EXERCISE INPUT:
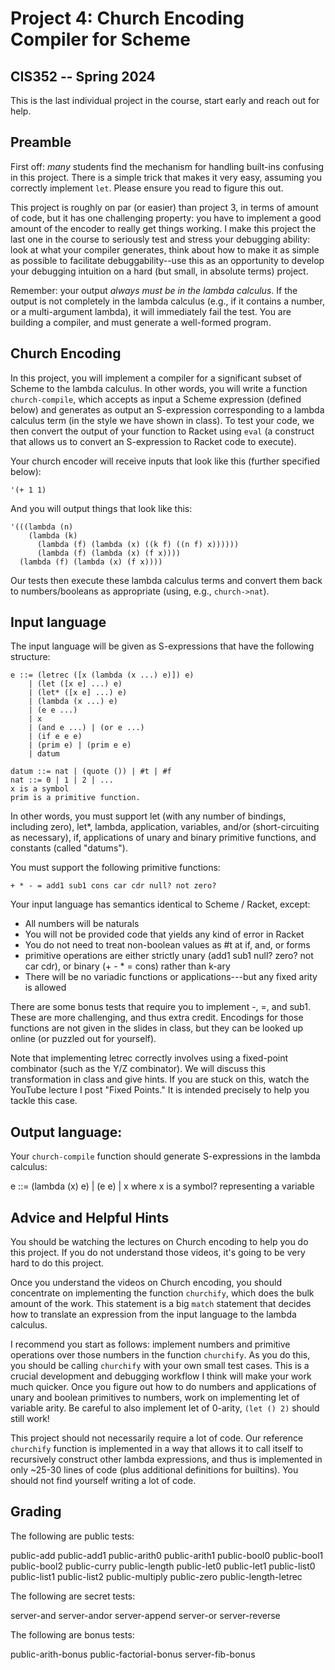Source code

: # Project 4: Church Encoding Compiler for Scheme
## CIS352 -- Spring 2024

This is the last individual project in the course, start early and
reach out for help.

## Preamble

First off: *many* students find the mechanism for handling built-ins
confusing in this project. There is a simple trick that makes it very
easy, assuming you correctly implement `let`. Please ensure you read
to figure this out.

This project is roughly on par (or easier) than project 3, in terms of
amount of code, but it has one challenging property: you have to
implement a good amount of the encoder to really get things working. I
make this project the last one in the course to seriously test and
stress your debugging ability: look at what your compiler generates,
think about how to make it as simple as possible to facilitate
debuggability--use this as an opportunity to develop your debugging
intuition on a hard (but small, in absolute terms) project.

Remember: your output *always must be in the lambda calculus*. If the
output is not completely in the lambda calculus (e.g., if it contains
a number, or a multi-argument lambda), it will immediately fail the
test. You are building a compiler, and must generate a well-formed
program.

## Church Encoding

In this project, you will implement a compiler for a significant
subset of Scheme to the lambda calculus. In other words, you will
write a function `church-compile`, which accepts as input a Scheme
expression (defined below) and generates as output an S-expression
corresponding to a lambda calculus term (in the style we have shown in
class). To test your code, we then convert the output of your function
to Racket using `eval` (a construct that allows us to convert an
S-expression to Racket code to execute).

Your church encoder will receive inputs that look like this (further
specified below):

```
'(+ 1 1)
```

And you will output things that look like this:

```
'(((lambda (n)
    (lambda (k) 
      (lambda (f) (lambda (x) ((k f) ((n f) x))))))
	  (lambda (f) (lambda (x) (f x))))
  (lambda (f) (lambda (x) (f x))))
```

Our tests then execute these lambda calculus terms and convert them
back to numbers/booleans as appropriate (using, e.g., `church->nat`).

## Input language

The input language will be given as S-expressions that have the
following structure:

```
e ::= (letrec ([x (lambda (x ...) e)]) e)
    | (let ([x e] ...) e)
    | (let* ([x e] ...) e)
    | (lambda (x ...) e)
    | (e e ...)
    | x
    | (and e ...) | (or e ...)
    | (if e e e)
    | (prim e) | (prim e e)
    | datum

datum ::= nat | (quote ()) | #t | #f
nat ::= 0 | 1 | 2 | ...
x is a symbol
prim is a primitive function.
```

In other words, you must support let (with any number of bindings,
including zero), let*, lambda, application, variables, and/or
(short-circuiting as necessary), if, applications of unary and binary
primitive functions, and constants (called "datums").

You must support the following primitive functions:

```
+ * - = add1 sub1 cons car cdr null? not zero?
```

Your input language has semantics identical to Scheme / Racket, except:
 + All numbers will be naturals
 + You will not be provided code that yields any kind of error in Racket
 + You do not need to treat non-boolean values as #t at if, and, or forms
 + primitive operations are either strictly unary (add1 sub1 null? zero? not car cdr),
   or binary (+ - * = cons) rather than k-ary
 + There will be no variadic functions or applications---but any fixed arity is allowed

There are some bonus tests that require you to implement -, =, and
sub1. These are more challenging, and thus extra credit. Encodings for
those functions are not given in the slides in class, but they can be
looked up online (or puzzled out for yourself).

Note that implementing letrec correctly involves using a fixed-point
combinator (such as the Y/Z combinator). We will discuss this
transformation in class and give hints. If you are stuck on this,
watch the YouTube lecture I post "Fixed Points." It is intended
precisely to help you tackle this case.

## Output language:

Your `church-compile` function should generate S-expressions in the lambda calculus:

e ::= (lambda (x) e)
    | (e e)
    | x
where x is a symbol? representing a variable

## Advice and Helpful Hints

You should be watching the lectures on Church encoding to help you do
this project. If you do not understand those videos, it's going to be
very hard to do this project.

Once you understand the videos on Church encoding, you should
concentrate on implementing the function `churchify`, which does the
bulk amount of the work. This statement is a big `match` statement
that decides how to translate an expression from the input language to
the lambda calculus.

I recommend you start as follows: implement numbers and primitive
operations over those numbers in the function `churchify`. As you do
this, you should be calling `churchify` with your own small test
cases. This is a crucial development and debugging workflow I think
will make your work much quicker. Once you figure out how to do
numbers and applications of unary and boolean primitives to numbers,
work on implementing let of variable arity. Be careful to also
implement let of 0-arity, `(let () 2)` should still work!

This project should not necessarily require a lot of code. Our
reference `churchify` function is implemented in a way that allows it
to call itself to recursively construct other lambda expressions, and
thus is implemented in only ~25-30 lines of code (plus additional
definitions for builtins). You should not find yourself writing a lot
of code.

## Grading

The following are public tests:

public-add
public-add1
public-arith0
public-arith1
public-bool0
public-bool1
public-bool2
public-curry
public-length
public-let0
public-let1
public-list0
public-list1
public-list2
public-multiply
public-zero
public-length-letrec

The following are secret tests:

server-and
server-andor
server-append
server-or
server-reverse

The following are bonus tests:

public-arith-bonus
public-factorial-bonus
server-fib-bonus

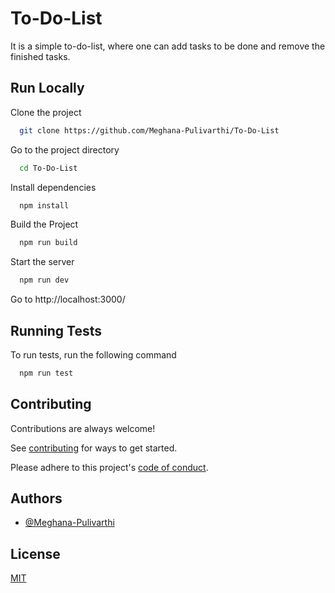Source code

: 
# To-Do-List

It is a simple to-do-list, where one can add tasks to be done and remove the finished tasks.

## Run Locally

Clone the project

```bash
  git clone https://github.com/Meghana-Pulivarthi/To-Do-List
```

Go to the project directory

```bash
  cd To-Do-List
```

Install dependencies

```bash
  npm install
```

Build the Project

```bash
  npm run build
```

Start the server

```bash
  npm run dev
```

Go to http://localhost:3000/

## Running Tests

To run tests, run the following command

```bash
  npm run test
```

## Contributing

Contributions are always welcome!

See [contributing](contributing.md) for ways to get started.

Please adhere to this project's [code of conduct](CODE_OF_CONDUCT.md).

## Authors

- [@Meghana-Pulivarthi](https://www.github.com/Meghana-Pulivarthi)

## License

[MIT](https://choosealicense.com/licenses/mit/)
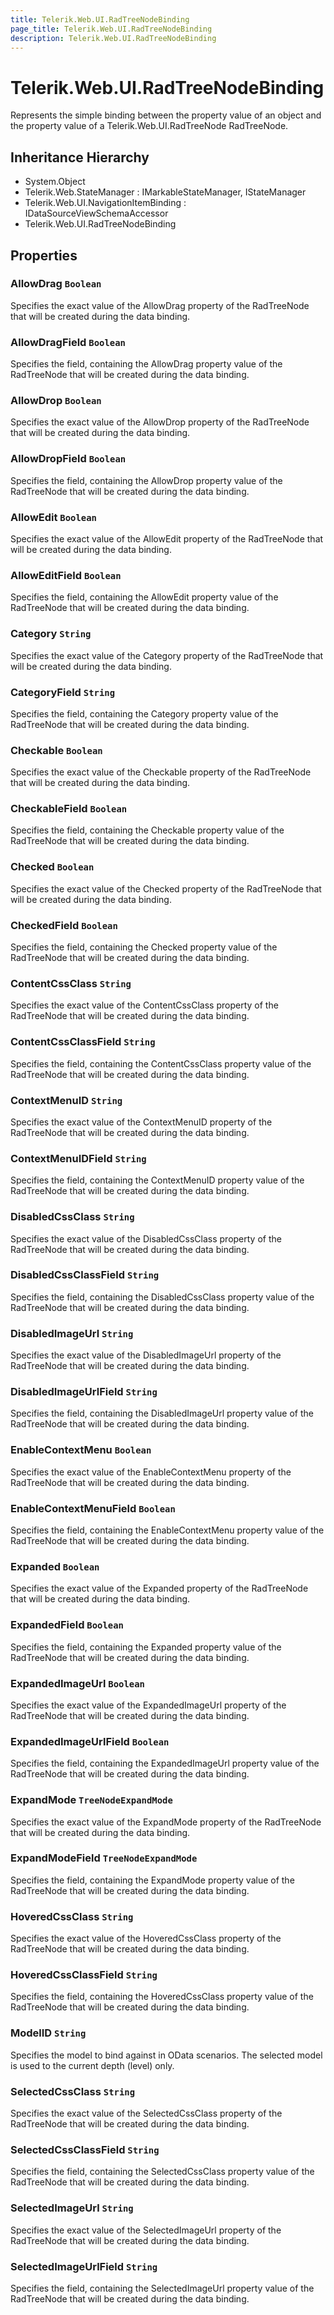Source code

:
 ```yaml
---
title: Telerik.Web.UI.RadTreeNodeBinding
page_title: Telerik.Web.UI.RadTreeNodeBinding
description: Telerik.Web.UI.RadTreeNodeBinding
---
```


# Telerik.Web.UI.RadTreeNodeBinding

Represents the simple binding between the property value of an object and the property value of a
            	Telerik.Web.UI.RadTreeNode RadTreeNode.

## Inheritance Hierarchy

* System.Object
* Telerik.Web.StateManager : IMarkableStateManager, IStateManager
* Telerik.Web.UI.NavigationItemBinding : IDataSourceViewSchemaAccessor
* Telerik.Web.UI.RadTreeNodeBinding

## Properties

###  AllowDrag `Boolean`

Specifies the exact value of the AllowDrag property of the
            	RadTreeNode that will be created during the data binding.

###  AllowDragField `Boolean`

Specifies the field, containing the AllowDrag property 
            	value of the RadTreeNode that will be created during
            	the data binding.

###  AllowDrop `Boolean`

Specifies the exact value of the AllowDrop property of the
            	RadTreeNode that will be created during the data binding.

###  AllowDropField `Boolean`

Specifies the field, containing the AllowDrop property 
            	value of the RadTreeNode that will be created during
            	the data binding.

###  AllowEdit `Boolean`

Specifies the exact value of the AllowEdit property of the
            	RadTreeNode that will be created during the data binding.

###  AllowEditField `Boolean`

Specifies the field, containing the AllowEdit property 
            	value of the RadTreeNode that will be created during
            	the data binding.

###  Category `String`

Specifies the exact value of the Category property of the
            	RadTreeNode that will be created during the data binding.

###  CategoryField `String`

Specifies the field, containing the Category property 
            	value of the RadTreeNode that will be created during
            	the data binding.

###  Checkable `Boolean`

Specifies the exact value of the Checkable property of the
            	RadTreeNode that will be created during the data binding.

###  CheckableField `Boolean`

Specifies the field, containing the Checkable property 
            	value of the RadTreeNode that will be created during
            	the data binding.

###  Checked `Boolean`

Specifies the exact value of the Checked property of the
            	RadTreeNode that will be created during the data binding.

###  CheckedField `Boolean`

Specifies the field, containing the Checked property 
            	value of the RadTreeNode that will be created during
            	the data binding.

###  ContentCssClass `String`

Specifies the exact value of the ContentCssClass property of the
            	RadTreeNode that will be created during the data binding.

###  ContentCssClassField `String`

Specifies the field, containing the ContentCssClass property 
            	value of the RadTreeNode that will be created during
            	the data binding.

###  ContextMenuID `String`

Specifies the exact value of the ContextMenuID property of the
            	RadTreeNode that will be created during the data binding.

###  ContextMenuIDField `String`

Specifies the field, containing the ContextMenuID property 
            	value of the RadTreeNode that will be created during
            	the data binding.

###  DisabledCssClass `String`

Specifies the exact value of the DisabledCssClass property of the
            	RadTreeNode that will be created during the data binding.

###  DisabledCssClassField `String`

Specifies the field, containing the DisabledCssClass property 
            	value of the RadTreeNode that will be created during
            	the data binding.

###  DisabledImageUrl `String`

Specifies the exact value of the DisabledImageUrl property of the
            	RadTreeNode that will be created during the data binding.

###  DisabledImageUrlField `String`

Specifies the field, containing the DisabledImageUrl property 
            	value of the RadTreeNode that will be created during
            	the data binding.

###  EnableContextMenu `Boolean`

Specifies the exact value of the EnableContextMenu property of the
            	RadTreeNode that will be created during the data binding.

###  EnableContextMenuField `Boolean`

Specifies the field, containing the EnableContextMenu property 
            	value of the RadTreeNode that will be created during
            	the data binding.

###  Expanded `Boolean`

Specifies the exact value of the Expanded property of the
            	RadTreeNode that will be created during the data binding.

###  ExpandedField `Boolean`

Specifies the field, containing the Expanded property 
            	value of the RadTreeNode that will be created during
            	the data binding.

###  ExpandedImageUrl `Boolean`

Specifies the exact value of the ExpandedImageUrl property of the
            	RadTreeNode that will be created during the data binding.

###  ExpandedImageUrlField `Boolean`

Specifies the field, containing the ExpandedImageUrl property 
            	value of the RadTreeNode that will be created during
            	the data binding.

###  ExpandMode `TreeNodeExpandMode`

Specifies the exact value of the ExpandMode property of the
            	RadTreeNode that will be created during the data binding.

###  ExpandModeField `TreeNodeExpandMode`

Specifies the field, containing the ExpandMode property 
            	value of the RadTreeNode that will be created during
            	the data binding.

###  HoveredCssClass `String`

Specifies the exact value of the HoveredCssClass property of the
            	RadTreeNode that will be created during the data binding.

###  HoveredCssClassField `String`

Specifies the field, containing the HoveredCssClass property 
            	value of the RadTreeNode that will be created during
            	the data binding.

###  ModelID `String`

Specifies the model to bind against in OData scenarios. The selected model is used
            to the current depth (level) only.

###  SelectedCssClass `String`

Specifies the exact value of the SelectedCssClass property of the
            	RadTreeNode that will be created during the data binding.

###  SelectedCssClassField `String`

Specifies the field, containing the SelectedCssClass property 
            	value of the RadTreeNode that will be created during
            	the data binding.

###  SelectedImageUrl `String`

Specifies the exact value of the SelectedImageUrl property of the
            	RadTreeNode that will be created during the data binding.

###  SelectedImageUrlField `String`

Specifies the field, containing the SelectedImageUrl property 
            	value of the RadTreeNode that will be created during
            	the data binding.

PROBLEM TO WORK ON:
Your answer should be the lines above, from the line containing "numbers and applications" up to and including the line containing "This project should", reproduced exactly and with nothing else.

SOLUTION TO THIS TASK:
numbers and applications of unary and boolean primitives to numbers,
work on implementing let of variable arity. Be careful to also
implement let of 0-arity, `(let () 2)` should still work!

This project should not necessarily require a lot of code. Our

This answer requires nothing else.